[Saved entries]
○ ○ ○ ○
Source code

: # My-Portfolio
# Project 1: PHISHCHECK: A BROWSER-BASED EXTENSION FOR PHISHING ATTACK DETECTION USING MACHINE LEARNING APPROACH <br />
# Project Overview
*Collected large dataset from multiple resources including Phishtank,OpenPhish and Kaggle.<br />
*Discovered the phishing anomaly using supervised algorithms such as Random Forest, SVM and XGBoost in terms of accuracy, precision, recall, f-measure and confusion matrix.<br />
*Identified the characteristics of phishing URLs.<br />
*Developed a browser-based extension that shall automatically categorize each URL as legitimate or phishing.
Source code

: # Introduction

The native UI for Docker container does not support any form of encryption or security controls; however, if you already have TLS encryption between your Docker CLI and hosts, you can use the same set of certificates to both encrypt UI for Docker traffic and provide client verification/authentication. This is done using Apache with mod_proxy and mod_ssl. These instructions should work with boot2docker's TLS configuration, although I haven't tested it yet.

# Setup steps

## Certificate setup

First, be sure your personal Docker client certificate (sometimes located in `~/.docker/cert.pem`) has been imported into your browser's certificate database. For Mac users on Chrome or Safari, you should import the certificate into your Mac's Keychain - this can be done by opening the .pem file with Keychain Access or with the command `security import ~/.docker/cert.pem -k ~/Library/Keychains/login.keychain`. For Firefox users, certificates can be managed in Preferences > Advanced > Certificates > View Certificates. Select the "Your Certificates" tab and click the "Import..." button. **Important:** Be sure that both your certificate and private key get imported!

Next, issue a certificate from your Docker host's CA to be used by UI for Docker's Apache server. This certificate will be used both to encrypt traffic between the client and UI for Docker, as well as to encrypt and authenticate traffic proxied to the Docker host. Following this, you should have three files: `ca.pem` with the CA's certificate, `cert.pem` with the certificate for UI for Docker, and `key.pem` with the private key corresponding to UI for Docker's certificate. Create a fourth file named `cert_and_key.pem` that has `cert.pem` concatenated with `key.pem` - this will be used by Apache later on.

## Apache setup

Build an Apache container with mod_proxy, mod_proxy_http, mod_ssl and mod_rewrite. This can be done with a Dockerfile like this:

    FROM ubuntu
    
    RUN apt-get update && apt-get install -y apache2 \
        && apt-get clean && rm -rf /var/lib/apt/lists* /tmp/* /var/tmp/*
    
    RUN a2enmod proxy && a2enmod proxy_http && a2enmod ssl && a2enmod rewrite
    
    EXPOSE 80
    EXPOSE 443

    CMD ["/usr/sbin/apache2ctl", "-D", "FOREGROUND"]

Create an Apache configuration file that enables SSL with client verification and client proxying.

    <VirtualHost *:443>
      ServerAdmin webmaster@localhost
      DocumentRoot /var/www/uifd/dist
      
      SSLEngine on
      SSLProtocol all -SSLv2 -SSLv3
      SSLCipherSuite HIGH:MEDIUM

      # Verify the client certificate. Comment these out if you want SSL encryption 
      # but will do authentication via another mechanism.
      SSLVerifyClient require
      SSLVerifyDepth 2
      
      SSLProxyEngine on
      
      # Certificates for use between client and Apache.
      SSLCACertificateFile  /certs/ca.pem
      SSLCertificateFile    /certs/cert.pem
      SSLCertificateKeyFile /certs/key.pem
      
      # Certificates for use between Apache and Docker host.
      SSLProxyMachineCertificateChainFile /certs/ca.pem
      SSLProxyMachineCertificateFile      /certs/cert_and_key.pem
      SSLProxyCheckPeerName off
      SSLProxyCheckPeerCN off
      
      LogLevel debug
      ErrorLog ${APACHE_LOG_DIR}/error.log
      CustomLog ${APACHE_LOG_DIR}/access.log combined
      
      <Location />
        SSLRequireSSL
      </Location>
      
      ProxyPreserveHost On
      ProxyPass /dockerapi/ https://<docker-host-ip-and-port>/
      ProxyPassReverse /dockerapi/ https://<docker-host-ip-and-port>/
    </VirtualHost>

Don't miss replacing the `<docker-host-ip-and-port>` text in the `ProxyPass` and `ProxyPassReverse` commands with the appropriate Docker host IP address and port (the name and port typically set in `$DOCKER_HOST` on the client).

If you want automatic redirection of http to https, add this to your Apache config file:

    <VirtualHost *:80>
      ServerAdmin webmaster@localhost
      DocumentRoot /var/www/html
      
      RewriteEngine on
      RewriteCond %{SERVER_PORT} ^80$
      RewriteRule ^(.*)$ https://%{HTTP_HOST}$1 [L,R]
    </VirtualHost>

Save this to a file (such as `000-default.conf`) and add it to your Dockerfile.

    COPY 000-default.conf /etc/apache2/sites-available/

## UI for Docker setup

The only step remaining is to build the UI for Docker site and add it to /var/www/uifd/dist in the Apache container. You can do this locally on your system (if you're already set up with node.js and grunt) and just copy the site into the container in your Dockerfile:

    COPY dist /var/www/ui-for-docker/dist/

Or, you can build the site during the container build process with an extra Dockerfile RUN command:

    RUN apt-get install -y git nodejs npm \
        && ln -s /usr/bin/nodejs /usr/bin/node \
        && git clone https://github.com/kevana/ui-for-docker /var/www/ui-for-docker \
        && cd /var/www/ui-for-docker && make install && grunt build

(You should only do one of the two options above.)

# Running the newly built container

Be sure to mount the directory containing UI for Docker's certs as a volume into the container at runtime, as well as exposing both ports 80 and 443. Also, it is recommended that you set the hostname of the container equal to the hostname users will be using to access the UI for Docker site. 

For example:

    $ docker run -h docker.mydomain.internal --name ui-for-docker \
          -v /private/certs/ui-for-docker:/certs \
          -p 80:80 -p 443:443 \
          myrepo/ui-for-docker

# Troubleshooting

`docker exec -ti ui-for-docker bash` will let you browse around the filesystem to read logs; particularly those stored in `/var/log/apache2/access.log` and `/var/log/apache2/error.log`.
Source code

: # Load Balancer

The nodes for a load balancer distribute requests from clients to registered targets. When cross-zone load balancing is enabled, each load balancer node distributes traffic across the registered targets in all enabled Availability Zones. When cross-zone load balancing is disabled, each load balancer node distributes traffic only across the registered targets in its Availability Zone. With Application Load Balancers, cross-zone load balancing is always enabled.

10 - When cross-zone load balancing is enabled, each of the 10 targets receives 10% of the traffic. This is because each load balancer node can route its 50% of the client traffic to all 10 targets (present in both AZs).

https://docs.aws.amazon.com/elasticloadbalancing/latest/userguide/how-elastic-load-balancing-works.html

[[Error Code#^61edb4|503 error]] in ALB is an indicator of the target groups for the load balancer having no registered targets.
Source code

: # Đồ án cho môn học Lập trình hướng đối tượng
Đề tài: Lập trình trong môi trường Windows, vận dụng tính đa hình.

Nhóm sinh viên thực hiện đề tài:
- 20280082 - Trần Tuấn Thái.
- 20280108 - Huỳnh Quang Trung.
○ ○ ○ ○
HOW TO COMPLETE THIS TASK:
Retype each entry without altering a single word.

YOUR RESPONSE:
Source code

: # My-Portfolio
# Project 1: PHISHCHECK: A BROWSER-BASED EXTENSION FOR PHISHING ATTACK DETECTION USING MACHINE LEARNING APPROACH <br />
# Project Overview
*Collected large dataset from multiple resources including Phishtank,OpenPhish and Kaggle.<br />
*Discovered the phishing anomaly using supervised algorithms such as Random Forest, SVM and XGBoost in terms of accuracy, precision, recall, f-measure and confusion matrix.<br />
*Identified the characteristics of phishing URLs.<br />
*Developed a browser-based extension that shall automatically categorize each URL as legitimate or phishing.
Source code

: # Introduction

The native UI for Docker container does not support any form of encryption or security controls; however, if you already have TLS encryption between your Docker CLI and hosts, you can use the same set of certificates to both encrypt UI for Docker traffic and provide client verification/authentication. This is done using Apache with mod_proxy and mod_ssl. These instructions should work with boot2docker's TLS configuration, although I haven't tested it yet.

# Setup steps

## Certificate setup

First, be sure your personal Docker client certificate (sometimes located in `~/.docker/cert.pem`) has been imported into your browser's certificate database. For Mac users on Chrome or Safari, you should import the certificate into your Mac's Keychain - this can be done by opening the .pem file with Keychain Access or with the command `security import ~/.docker/cert.pem -k ~/Library/Keychains/login.keychain`. For Firefox users, certificates can be managed in Preferences > Advanced > Certificates > View Certificates. Select the "Your Certificates" tab and click the "Import..." button. **Important:** Be sure that both your certificate and private key get imported!

Next, issue a certificate from your Docker host's CA to be used by UI for Docker's Apache server. This certificate will be used both to encrypt traffic between the client and UI for Docker, as well as to encrypt and authenticate traffic proxied to the Docker host. Following this, you should have three files: `ca.pem` with the CA's certificate, `cert.pem` with the certificate for UI for Docker, and `key.pem` with the private key corresponding to UI for Docker's certificate. Create a fourth file named `cert_and_key.pem` that has `cert.pem` concatenated with `key.pem` - this will be used by Apache later on.

## Apache setup

Build an Apache container with mod_proxy, mod_proxy_http, mod_ssl and mod_rewrite. This can be done with a Dockerfile like this:

    FROM ubuntu
    
    RUN apt-get update && apt-get install -y apache2 \
        && apt-get clean && rm -rf /var/lib/apt/lists* /tmp/* /var/tmp/*
    
    RUN a2enmod proxy && a2enmod proxy_http && a2enmod ssl && a2enmod rewrite
    
    EXPOSE 80
    EXPOSE 443

    CMD ["/usr/sbin/apache2ctl", "-D", "FOREGROUND"]

Create an Apache configuration file that enables SSL with client verification and client proxying.

    <VirtualHost *:443>
      ServerAdmin webmaster@localhost
      DocumentRoot /var/www/uifd/dist
      
      SSLEngine on
      SSLProtocol all -SSLv2 -SSLv3
      SSLCipherSuite HIGH:MEDIUM

      # Verify the client certificate. Comment these out if you want SSL encryption 
      # but will do authentication via another mechanism.
      SSLVerifyClient require
      SSLVerifyDepth 2
      
      SSLProxyEngine on
      
      # Certificates for use between client and Apache.
      SSLCACertificateFile  /certs/ca.pem
      SSLCertificateFile    /certs/cert.pem
      SSLCertificateKeyFile /certs/key.pem
      
      # Certificates for use between Apache and Docker host.
      SSLProxyMachineCertificateChainFile /certs/ca.pem
      SSLProxyMachineCertificateFile      /certs/cert_and_key.pem
      SSLProxyCheckPeerName off
      SSLProxyCheckPeerCN off
      
      LogLevel debug
      ErrorLog ${APACHE_LOG_DIR}/error.log
      CustomLog ${APACHE_LOG_DIR}/access.log combined
      
      <Location />
        SSLRequireSSL
      </Location>
      
      ProxyPreserveHost On
      ProxyPass /dockerapi/ https://<docker-host-ip-and-port>/
      ProxyPassReverse /dockerapi/ https://<docker-host-ip-and-port>/
    </VirtualHost>

Don't miss replacing the `<docker-host-ip-and-port>` text in the `ProxyPass` and `ProxyPassReverse` commands with the appropriate Docker host IP address and port (the name and port typically set in `$DOCKER_HOST` on the client).

If you want automatic redirection of http to https, add this to your Apache config file:

    <VirtualHost *:80>
      ServerAdmin webmaster@localhost
      DocumentRoot /var/www/html
      
      RewriteEngine on
      RewriteCond %{SERVER_PORT} ^80$
      RewriteRule ^(.*)$ https://%{HTTP_HOST}$1 [L,R]
    </VirtualHost>

Save this to a file (such as `000-default.conf`) and add it to your Dockerfile.

    COPY 000-default.conf /etc/apache2/sites-available/

## UI for Docker setup

The only step remaining is to build the UI for Docker site and add it to /var/www/uifd/dist in the Apache container. You can do this locally on your system (if you're already set up with node.js and grunt) and just copy the site into the container in your Dockerfile:

    COPY dist /var/www/ui-for-docker/dist/

Or, you can build the site during the container build process with an extra Dockerfile RUN command:

    RUN apt-get install -y git nodejs npm \
        && ln -s /usr/bin/nodejs /usr/bin/node \
        && git clone https://github.com/kevana/ui-for-docker /var/www/ui-for-docker \
        && cd /var/www/ui-for-docker && make install && grunt build

(You should only do one of the two options above.)

# Running the newly built container

Be sure to mount the directory containing UI for Docker's certs as a volume into the container at runtime, as well as exposing both ports 80 and 443. Also, it is recommended that you set the hostname of the container equal to the hostname users will be using to access the UI for Docker site. 

For example:

    $ docker run -h docker.mydomain.internal --name ui-for-docker \
          -v /private/certs/ui-for-docker:/certs \
          -p 80:80 -p 443:443 \
          myrepo/ui-for-docker

# Troubleshooting

`docker exec -ti ui-for-docker bash` will let you browse around the filesystem to read logs; particularly those stored in `/var/log/apache2/access.log` and `/var/log/apache2/error.log`.
Source code

: # Load Balancer

The nodes for a load balancer distribute requests from clients to registered targets. When cross-zone load balancing is enabled, each load balancer node distributes traffic across the registered targets in all enabled Availability Zones. When cross-zone load balancing is disabled, each load balancer node distributes traffic only across the registered targets in its Availability Zone. With Application Load Balancers, cross-zone load balancing is always enabled.

10 - When cross-zone load balancing is enabled, each of the 10 targets receives 10% of the traffic. This is because each load balancer node can route its 50% of the client traffic to all 10 targets (present in both AZs).

https://docs.aws.amazon.com/elasticloadbalancing/latest/userguide/how-elastic-load-balancing-works.html

[[Error Code#^61edb4|503 error]] in ALB is an indicator of the target groups for the load balancer having no registered targets.
Source code

: # Đồ án cho môn học Lập trình hướng đối tượng
Đề tài: Lập trình trong môi trường Windows, vận dụng tính đa hình.

Nhóm sinh viên thực hiện đề tài:
- 20280082 - Trần Tuấn Thái.
- 20280108 - Huỳnh Quang Trung.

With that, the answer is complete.